Raj Samani, VP & CTO, EMEA, Intel Security said:
“Improved detection drives greater efforts at deception. It should not come as a surprise that adversaries have responded to mobile security efforts with new threats that attempt to hide in plain sight. Our goal is to make it increasingly harder for malicious apps to gain a foothold on our personal devices, developing smarter tools and techniques to detect colluding mobile apps.”
The McAfee Labs report discusses forward-looking research to create tools, initially used by threat researchers manually but eventually to be automated, to detect colluding mobile apps. Once identified, colluding apps may be blocked using mobile security technology. The report suggests a variety of user approaches to minimize mobile app collusion, including downloading mobile apps only from trusted sources, avoiding apps with embedded advertising, not “jailbreaking” mobile devices, and most importantly, always keeping operating system and app software up-to-date.
This quarter’s report also documents the return of the W32/Pinkslipbot Trojan (also known as Qakbot, Akbot, QBot). This backdoor Trojan with worm-like abilities initially launched in 2007 and quickly earned a reputation for being a damaging, high-impact malware family capable of stealing banking credentials, email passwords, and digital certificates. The Pinkslipbot malware reemerged in late 2015 with improved features such as anti-analysis and multi-layered encryption abilities to thwart malware researchers’ efforts to dissect and reverse engineer it. The report also provides details about the Trojan’s self-update and data exfiltration mechanism, and McAfee Labs’ effort to monitor Pinkslipbot infections and credential theft in real-time.

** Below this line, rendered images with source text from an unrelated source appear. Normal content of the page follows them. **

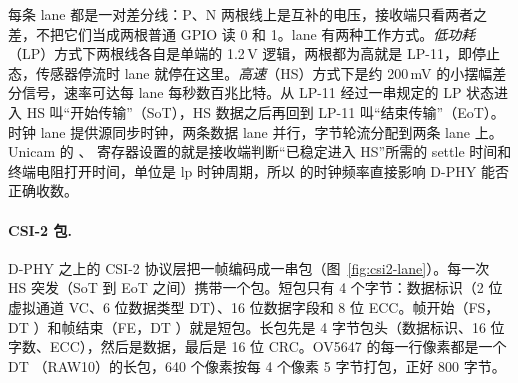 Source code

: 每条 lane 都是一对差分线：P、N 两根线上是互补的电压，接收端只看两者之差，不把它们当成两根普通 GPIO 读 0 和 1。lane 有两种工作方式。\emph{低功耗}（LP）方式下两根线各自是单端的 1.2\,V 逻辑，两根都为高就是 LP-11，即停止态，传感器停流时 lane 就停在这里。\emph{高速}（HS）方式下是约 200\,mV 的小摆幅差分信号，速率可达每 lane 每秒数百兆比特。从 LP-11 经过一串规定的 LP 状态进入 HS 叫“开始传输”（SoT），HS 数据之后再回到 LP-11 叫“结束传输”（EoT）。时钟 lane 提供源同步时钟，两条数据 lane 并行，字节轮流分配到两条 lane 上。Unicam 的 、 寄存器设置的就是接收端判断“已稳定进入 HS”所需的 settle 时间和终端电阻打开时间，单位是 lp 时钟周期，所以  的时钟频率直接影响 D-PHY 能否正确收数。

\paragraph{CSI-2 包.} D-PHY 之上的 CSI-2 协议层把一帧编码成一串包（图~\ref{fig:csi2-lane}）。每一次 HS 突发（SoT 到 EoT 之间）携带一个包。短包只有 4 个字节：数据标识（2 位虚拟通道 VC、6 位数据类型 DT）、16 位数据字段和 8 位 ECC。帧开始（FS，DT ）和帧结束（FE，DT ）就是短包。长包先是 4 字节包头（数据标识、16 位字数、ECC），然后是数据，最后是 16 位 CRC。OV5647 的每一行像素都是一个 DT （RAW10）的长包，640 个像素按每 4 个像素 5 字节打包，正好 800 字节。

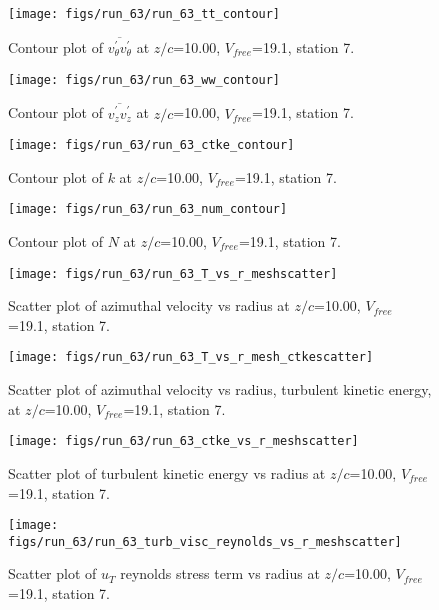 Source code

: \begin{figure}[H]
\centering
\texttt{[image: figs/run\_63/run\_63\_tt\_contour]}
\caption{Contour plot of $\overline{v_{\theta}^{\prime} v_{\theta}^{\prime}}$ at $z/c$=10.00, $V_{free}$=19.1, station 7.}
\end{figure}


\begin{figure}[H]
\centering
\texttt{[image: figs/run\_63/run\_63\_ww\_contour]}
\caption{Contour plot of $\overline{v_{z}^{\prime} v_{z}^{\prime}}$ at $z/c$=10.00, $V_{free}$=19.1, station 7.}
\end{figure}


\begin{figure}[H]
\centering
\texttt{[image: figs/run\_63/run\_63\_ctke\_contour]}
\caption{Contour plot of $k$ at $z/c$=10.00, $V_{free}$=19.1, station 7.}
\end{figure}


\begin{figure}[H]
\centering
\texttt{[image: figs/run\_63/run\_63\_num\_contour]}
\caption{Contour plot of $N$ at $z/c$=10.00, $V_{free}$=19.1, station 7.}
\end{figure}


\begin{figure}[H]
\centering
\texttt{[image: figs/run\_63/run\_63\_T\_vs\_r\_meshscatter]}
\caption{Scatter plot of azimuthal velocity vs radius at $z/c$=10.00, $V_{free}$=19.1, station 7.}
\end{figure}


\begin{figure}[H]
\centering
\texttt{[image: figs/run\_63/run\_63\_T\_vs\_r\_mesh\_ctkescatter]}
\caption{Scatter plot of azimuthal velocity vs radius, turbulent kinetic energy, at $z/c$=10.00, $V_{free}$=19.1, station 7.}
\end{figure}


\begin{figure}[H]
\centering
\texttt{[image: figs/run\_63/run\_63\_ctke\_vs\_r\_meshscatter]}
\caption{Scatter plot of turbulent kinetic energy vs radius at $z/c$=10.00, $V_{free}$=19.1, station 7.}
\end{figure}


\begin{figure}[H]
\centering
\texttt{[image: figs/run\_63/run\_63\_turb\_visc\_reynolds\_vs\_r\_meshscatter]}
\caption{Scatter plot of $
u_T$ reynolds stress term vs radius at $z/c$=10.00, $V_{free}$=19.1, station 7.}
\end{figure}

Finally, McAfee Labs assesses the state of mainstream hashing functions, and urges organizations to keep their systems up to date with the latest, strongest hashing standards.
Q1 2016 Threat Statistics
• Ransomware: New ransomware samples rose 24% this quarter due to the continued entry of relatively low-skilled criminals into the ransomware cybercrime community. This trend is the result of widespread adoption of exploit kits to deploy the malware.
• Mobile: New mobile malware samples grew 17% quarter over quarter in Q1 2016. Total mobile malware samples grew 23% quarter over quarter and 113% over the last four quarters.

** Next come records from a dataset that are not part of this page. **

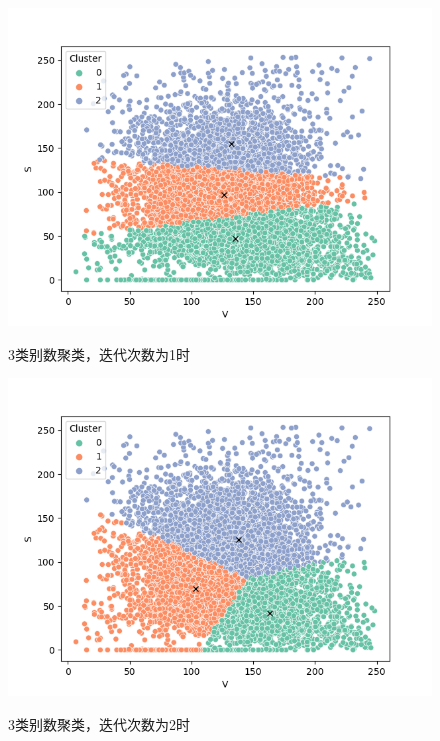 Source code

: \documentclass[UTF8]{ctexart}
\begin{document}
	\begin{figure}[htbp]
		\centering
		\caption{3类别数聚类，迭代次数为1时}
		\includegraphics[width=1.0\textwidth]{cluster1.png}
		\label{Fig.35}
	\end{figure}
	
	\begin{figure}[htbp]
		\centering
		\caption{3类别数聚类，迭代次数为2时}
		\includegraphics[width=1.0\textwidth]{cluster2.png}
		\label{Fig.36}
	\end{figure}
	
\end{document}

• Mac OS malware: Mac OS malware grew quickly in Q1, primarily due to an increase in VSearch adware. While the absolute number of Mac OS samples is still low, the total number of samples has increased 68% quarter over quarter and 559% over the last four quarters.
• Macro malware: Macro malware continues on the growth trajectory begun in 2015 with a 42% quarter over quarter increase in new macro malware samples. The new breed of macro malware continues to attack corporate networks primarily through sophisticated spam campaigns that leverage information gathered through social engineering to appear legitimate.
• Gamut botnet: The Gamut botnet became the most productive spam botnet in Q1, increasing its volume nearly 50%. Prevalent spam campaigns offer get-rich-quick schemes and knockoff pharmaceutical supplies. Kelihos, the most prolific spamming botnet during Q4 2015 and a widespread malware distributor, slipped to fourth place.